- [ABOUT THIS TASK]: Copy each line in the data that includes the word "ebook".

- [INPUT DATA]:
+++++
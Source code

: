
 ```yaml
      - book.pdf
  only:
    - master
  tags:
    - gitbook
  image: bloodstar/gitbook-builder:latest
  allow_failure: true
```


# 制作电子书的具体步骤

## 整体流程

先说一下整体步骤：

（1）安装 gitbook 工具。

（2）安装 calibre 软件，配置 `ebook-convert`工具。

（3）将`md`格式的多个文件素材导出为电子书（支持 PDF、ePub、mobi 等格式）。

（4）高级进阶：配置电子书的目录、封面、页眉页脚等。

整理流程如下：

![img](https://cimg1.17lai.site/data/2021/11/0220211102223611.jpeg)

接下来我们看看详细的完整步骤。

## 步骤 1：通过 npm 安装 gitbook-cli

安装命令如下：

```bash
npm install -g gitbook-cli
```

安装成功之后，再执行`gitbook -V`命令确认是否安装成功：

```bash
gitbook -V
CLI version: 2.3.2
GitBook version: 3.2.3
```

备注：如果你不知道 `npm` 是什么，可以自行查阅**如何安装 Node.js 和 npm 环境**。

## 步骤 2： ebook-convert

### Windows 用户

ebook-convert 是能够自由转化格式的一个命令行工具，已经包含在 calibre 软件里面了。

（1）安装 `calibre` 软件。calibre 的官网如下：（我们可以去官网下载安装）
+++++
- [RESULT OF THE TASK]:
（2）安装 calibre 软件，配置 `ebook-convert`工具。
## 步骤 2： ebook-convert
ebook-convert 是能够自由转化格式的一个命令行工具，已经包含在 calibre 软件里面了。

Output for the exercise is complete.